Japan intervened in the currency market today for the first time since 1998 to shore up the battered yen.
The moves comes in the wake of the central bank's decision to maintain ultra-low interest rates that have been driving down the currency.
"We have taken decisive action in the exchange market," vice finance minister for international affairs Masato Kanda told reporters, responding in the affirmative when asked if that meant intervention.
The move came hours after the Bank of Japan's decision to maintain super-low interest rates to support economic growth, bucking a global tide of monetary tightening by central banks fighting to rein in soaring inflation.
"There's absolutely no change to our stance of maintaining easy monetary policy for the time being. We won't be raising interest rates for some time," Bank of Japan Governor Haruhiko Kuroda told a briefing after the policy decision.
The Bank of Japan's decision came after the US Federal Reserve delivered its third rate increase of 75 basis points in a row last night and signalled more hikes.
This underscored its resolve not to let up in its battle against inflation.
The dollar was last down nearly 1% at 143.5 yen, having earlier traded more than 1% higher against the Japanese currency.

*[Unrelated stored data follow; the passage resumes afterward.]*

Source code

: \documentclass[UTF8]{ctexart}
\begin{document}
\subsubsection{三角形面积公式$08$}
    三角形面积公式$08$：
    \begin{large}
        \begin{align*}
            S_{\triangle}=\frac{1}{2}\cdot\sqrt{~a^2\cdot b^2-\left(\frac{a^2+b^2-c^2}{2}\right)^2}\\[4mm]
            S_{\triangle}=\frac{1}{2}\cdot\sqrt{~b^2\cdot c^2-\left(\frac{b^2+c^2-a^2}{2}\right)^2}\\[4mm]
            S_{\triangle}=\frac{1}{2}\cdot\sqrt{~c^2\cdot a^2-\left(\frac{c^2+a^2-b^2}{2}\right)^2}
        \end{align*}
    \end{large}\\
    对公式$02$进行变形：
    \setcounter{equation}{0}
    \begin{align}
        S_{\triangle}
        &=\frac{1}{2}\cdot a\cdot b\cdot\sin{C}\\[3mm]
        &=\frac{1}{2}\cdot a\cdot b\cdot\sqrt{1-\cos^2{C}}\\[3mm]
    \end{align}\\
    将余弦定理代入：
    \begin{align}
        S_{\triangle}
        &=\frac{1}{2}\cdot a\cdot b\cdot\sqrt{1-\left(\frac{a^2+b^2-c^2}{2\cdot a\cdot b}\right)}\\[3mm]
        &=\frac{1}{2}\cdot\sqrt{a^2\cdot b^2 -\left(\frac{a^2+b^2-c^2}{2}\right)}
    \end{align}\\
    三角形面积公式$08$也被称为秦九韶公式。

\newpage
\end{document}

As widely expected today, the Bank of Japan kept unchanged its -0.1% target for short-term interest rates, and 0% for the 10-year government bond yield.

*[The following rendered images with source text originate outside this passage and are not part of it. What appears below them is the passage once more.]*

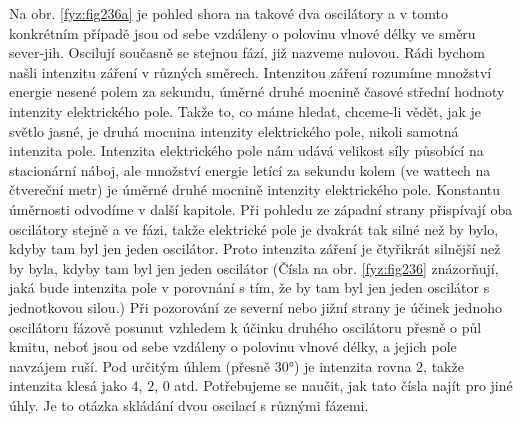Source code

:     Na obr. \ref{fyz:fig236a} je pohled shora na takové dva oscilátory a v tomto konkrétním případě 
    jsou od sebe vzdáleny o polovinu vlnové délky ve směru sever-jih. Oscilují současně se stejnou 
    fází, již nazveme nulovou. Rádi bychom našli intenzitu záření v různých směrech. Intenzitou 
    záření rozumíme množství energie nesené polem za sekundu, úměrné druhé mocnině časové střední 
    hodnoty intenzity elektrického pole. Takže to, co máme hledat, chceme-li vědět, jak je světlo 
    jasné, je druhá mocnina intenzity elektrického pole, nikoli samotná intenzita pole. Intenzita 
    elektrického pole nám udává velikost síly působící na stacionární náboj, ale množství energie 
    letící za sekundu kolem (ve wattech na čtvereční metr) je úměrné druhé mocnině intenzity 
    elektrického pole. Konstantu úměrnosti odvodíme v další kapitole. Při pohledu ze západní strany 
    přispívají oba oscilátory stejně a ve fázi, takže elektrické pole je dvakrát tak silné než by 
    bylo, kdyby tam byl jen jeden oscilátor. Proto intenzita záření je čtyřikrát silnější než by 
    byla, kdyby tam byl jen jeden oscilátor (Čísla na obr. \ref{fyz:fig236} znázorňují, jaká bude 
    intenzita pole v porovnání s tím, že by tam byl jen jeden oscilátor s jednotkovou silou.) Při 
    pozorování ze severní nebo jižní strany je účinek jednoho oscilátoru fázově posunut vzhledem k 
    účinku druhého oscilátoru přesně o půl kmitu, neboť jsou od sebe vzdáleny o polovinu vlnové 
    délky, a jejich pole navzájem ruší. Pod určitým úhlem (přesně \ang{30}) je intenzita rovna 
    \(2\), takže intenzita klesá jako \(4\), \(2\), \(0\) atd. Potřebujeme se naučit, jak tato 
    čísla najít pro jiné úhly. Je to otázka skládání dvou oscilací s různými fázemi.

The unanimous decision came after a board reshuffle that brought in two newcomers in July, one of whom replaced a dovish member who consistently dissented to keeping policy steady.
The vote count suggests the two members likely will not rock the boat on monetary policy decisions for the time being.
Japan's central bank also decided to phase out a pandemic-relief loan scheme and instead expand a liquidity operation targeting a broader range of corporate funding-needs.
"The Bank of Japan expects short and long-term policy interest rates to remain at their present or lower levels," the central bank said in a statement announcing the rate decision, making no change to its dovish guidance.
The Bank of Japan remains an outlier among a global wave of central banks withdrawing stimulus to battle soaring inflation, and will likely become the last major monetary authority in the world with a negative policy rate.
Japan's core consumer inflation quickened to 2.8% in August, exceeding the Bank of Japan's 2% target for a fifth month in a row, as price pressure from raw materials and yen falls broadened.
But Kuroda has ruled out the chance of a near-term withdrawal of stimulus on the view that wages need to rise more to sustainably achieve his 2% inflation target.
Kuroda's dovish message has worked to weaken the yen, contradicting the government's efforts to slow the currency's decline through verbal threats of yen-buying intervention.
Market players expect the yen's downtrend to continue and test Japanese authorities' nerves on whether they will resort to the ultimate weapon - yen-buying currency intervention.
Once welcomed for the boost it gives to exports, a weak yen has turned into a headache for Japanese policymakers as it pushes up the cost of importing already expensive fuel and raw materials.
The world's third-largest economy expanded an annualised 3.5% in April-June, but its recovery has been hobbled by a resurgence in Covid-19 infections, supply constraints and rising raw material costs.